その後、生きている会社の代表例として遠藤氏の著書にもたびたび登場する株式会社マザーハウスの代表取締役 山口 絵理子氏と弊社代表の岡山を交えたパネルディスカッションを行いました。
学生時代に訪れたバングラディシュで現地の人に言われた「援助が欲しいのではなく仕事が欲しい」という言葉から、自らの行うべき使命を見い出し、『途上国から世界に通用するブランドを創る』を理念に掲げてマザーハウスを設立された山口氏。すぐには手の届かない遠くを見据えたビジョンを設定したことが、会社を進化させるエネルギーとなり、また山口氏自身の仕事にのめり込む姿勢が社員の『共感』を産んだそうです。
また、人手不足に悩まされる小売業でありながら、マザーハウスで働きたいという若者が後を絶たない理由として、世界と関わりながらモノ作りが出来る・お客様と関わりながら世界を知ることが出来るといった『ここでしかできない仕事』があることを挙げられました。今後人手不足の加速が懸念される外食産業においても、業界や環境のせいにするのではなく、個々の会社の魅力を伸ばし伝えることが大切であるというお話は、皆さんの心に強く響いたようです。

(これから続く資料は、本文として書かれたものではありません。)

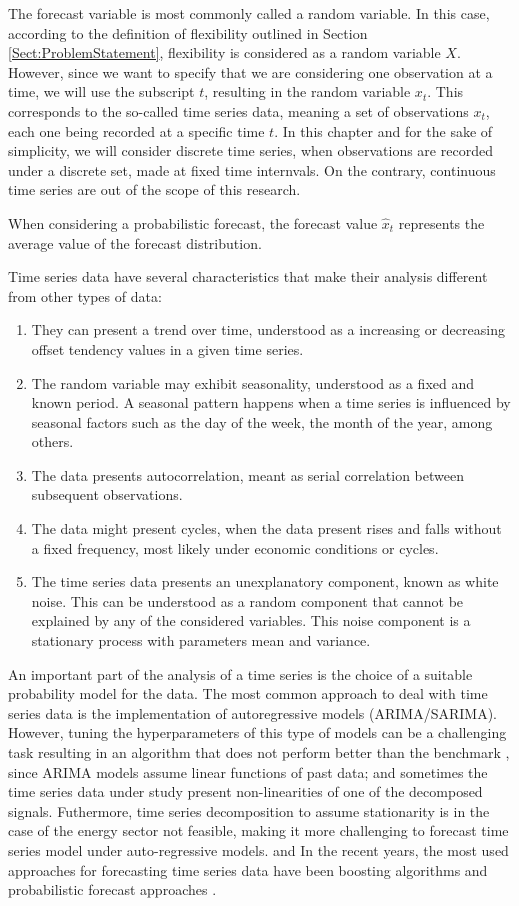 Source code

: The forecast variable is most commonly called a random variable. In this case, according to the definition of flexibility outlined in Section \ref{Sect:ProblemStatement}, flexibility is considered as a random variable $X$. However, since we want to specify that we are considering one observation at a time, we will use the subscript $t$, resulting in the random variable $x_t$. This corresponds to the so-called time series data, meaning a set of observations $x_t$, each one being recorded at a specific time $t$. In this chapter and for the sake of simplicity, we will consider discrete time series, when observations are recorded under a discrete set, made at fixed time internvals. On the contrary, continuous time series are out of the scope of this research. 

When considering a probabilistic forecast, the forecast value $\hat{x}_t$ represents the average value of the forecast distribution.

Time series data have several characteristics that make their analysis different from other types of data: 
\begin{enumerate}
\item They can present a trend over time, understood as a increasing or decreasing offset tendency values in a given time series. 
\item The random variable may exhibit seasonality, understood as a fixed and known period. A seasonal pattern happens when a time series is influenced by seasonal factors such as the day of the week, the month of the year, among others. 
\item The data presents autocorrelation, meant as serial correlation between subsequent observations. 
\item The data might present cycles, when the data present rises and falls without a fixed frequency, most likely under economic conditions or cycles. 
\item The time series data presents an unexplanatory component, known as white noise. This can be understood as a random component that cannot be explained by any of the considered variables. This noise component is a stationary process with parameters mean and variance. 
\end{enumerate} 

An important part of the analysis of a time series is the choice of a suitable probability model for the data. The most common approach to deal with time series data is the implementation of autoregressive models (ARIMA/SARIMA). However, tuning the hyperparameters of this type of models can be a challenging task resulting in an algorithm that does not perform better than the benchmark \cite{nonlinearARIMA}, since ARIMA models assume linear functions of past data; and sometimes the time series data under study present non-linearities of one of the decomposed signals. Futhermore, time series decomposition to assume stationarity is in the case of the energy sector not feasible, making it more challenging to forecast time series model under auto-regressive models. and In the recent years, the most used approaches for forecasting time series data have been boosting algorithms and probabilistic forecast approaches \cite{Robinzonov2010, Barrow2016, Taieb2017, Guen2020}.  

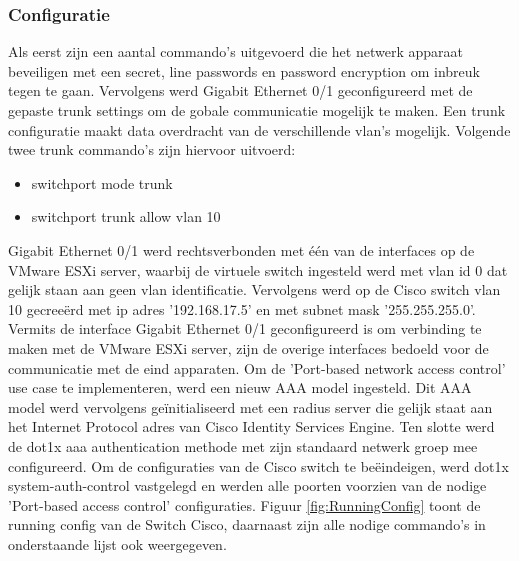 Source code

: \subsubsection{Configuratie}
\label{sec:config}
Als eerst zijn een aantal commando's uitgevoerd die het netwerk apparaat beveiligen met een secret, line passwords en password encryption om inbreuk tegen te gaan. Vervolgens werd Gigabit Ethernet 0/1 geconfigureerd met de gepaste trunk settings om de gobale communicatie mogelijk te maken. Een trunk configuratie maakt data overdracht van de verschillende vlan's mogelijk. Volgende twee trunk commando's zijn hiervoor uitvoerd:  

\begin{itemize}
	\item switchport mode trunk
	\item switchport trunk allow vlan 10 
\end{itemize}

Gigabit Ethernet 0/1 werd rechtsverbonden met één van de interfaces op de VMware ESXi server, waarbij de virtuele switch ingesteld werd met vlan id 0 dat gelijk staan aan geen vlan identificatie. Vervolgens werd
op de Cisco switch vlan 10 gecreeërd met ip adres '192.168.17.5' en met subnet mask '255.255.255.0'. Vermits de interface Gigabit Ethernet 0/1 geconfigureerd is om verbinding te maken met de VMware ESXi server, zijn de overige interfaces bedoeld voor de communicatie met de eind apparaten. 
\newline
\newline
Om de 'Port-based network access control' use case te implementeren, werd een nieuw AAA model ingesteld. Dit AAA model werd vervolgens geïnitialiseerd met een radius server die gelijk staat aan het Internet Protocol adres van Cisco Identity Services Engine. Ten slotte werd de dot1x aaa authentication methode met zijn standaard netwerk groep mee configureerd. 
\newline
\newline
Om de configuraties van de Cisco switch te beëindeigen, werd dot1x system-auth-control vastgelegd en werden alle poorten voorzien van de nodige 'Port-based access control' configuraties. Figuur \ref{fig:RunningConfig} toont de running config van de Switch Cisco, daarnaast zijn alle nodige commando's in onderstaande lijst ook weergegeven.

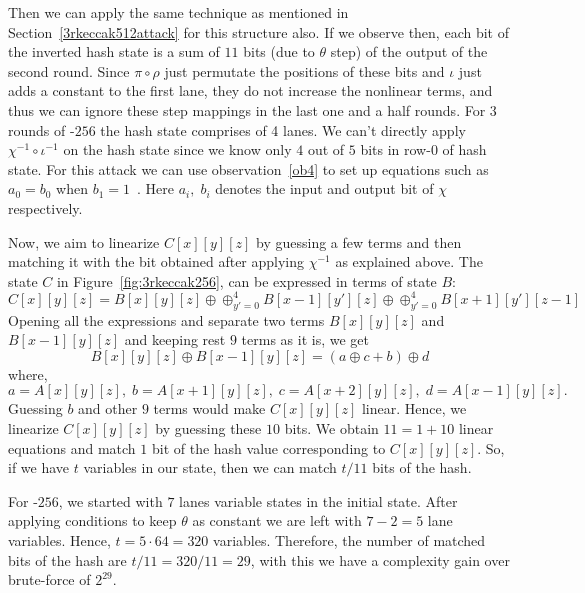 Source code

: Then we can apply the same technique as mentioned in Section~\ref{3rkeccak512attack} for this structure also. If we observe then, each bit of the inverted hash state is a sum of $11$ bits (due to $\theta$ step) of the output of the second round. Since $\pi \circ \rho$ just permutate the positions of these bits and $\iota$ just adds a constant to the first lane, they do not increase the nonlinear terms, and thus we can ignore these step mappings in the last one and a half rounds. For $3$ rounds of \Keccak-$256$ the hash state comprises of 4 lanes. We can't directly apply $\chi^{-1} \circ \iota^{-1}$ on the hash state since we know only $4$ out of $5$ bits in row-$0$ of hash state. For this attack we can use observation~\ref{ob4} to set up equations such as $a_0 = b_0$ when $b_1 = 1$~\cite{guo2016linear}. Here $a_i,\;b_i$ denotes the input and output bit of $\chi$ respectively. 

Now, we aim to linearize $C[x][y][z]$ by guessing a few terms and then matching it with the bit obtained after applying $\chi^{-1}$ as explained above.
The state $C$ in Figure~\ref{fig:3rkeccak256}, can be expressed in terms of state $B$:
\begin{equation}
  C[x][y][z] = B[x][y][z] \oplus \oplus_{y' = 0}^{4} B[x-1][y'][z] \oplus \oplus_{y' = 0}^{4} B[x+1][y'][z-1]
\end{equation}
Opening all the expressions and separate two terms $B[x][y][z]$ and $B[x-1][y][z]$ and keeping rest $9$ terms as it is, we get 
\begin{equation}
B[x][y][z] \oplus B[x-1][y][z] = (a \oplus c + b) \oplus d
\end{equation} 
where,
\begin{equation}
    a = A[x][y][z],\; b = A[x + 1][y][z],\; c = A[x + 2][y][z],\; d = A[x - 1][y][z].
\end{equation}
Guessing $b$ and other $9$ terms would make $C[x][y][z]$ linear. Hence, we linearize $C[x][y][z]$ by guessing these $10$ bits. We obtain $11 = 1 + 10$ linear equations and match $1$ bit of the hash value corresponding to $C[x][y][z]$. So, if we have $t$ variables in our state, then we can match $t/11$ bits of the hash.

For \Keccak-$256$, we started with $7$ lanes variable states in the initial state. After applying conditions to keep $\theta$ as constant we are left with $7 - 2 = 5$ lane variables. Hence, $t = 5 \cdot 64 = 320$ variables.
Therefore, the number of matched bits of the hash are $t/11 = 320/11 = 29$, with this we have a complexity gain over brute-force of $2^{29}$.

参加者の皆さんからは「多くの実例でイメージしやすく、自社が生きているかを問い直す良い機会になった」、「山口氏の行動力・本気度に驚き、感動した」、「未来を作り上げる素晴らしい会社を目指そうと思った」など、嬉しいお声を数多くいただきました。
『平成』が終わり新たな時代を迎えた今、遠藤氏の語られた創造的新陳代謝に取り組み、明るい未来『令和』に向けて会社のあり方を見つめ直す貴重な時間でした。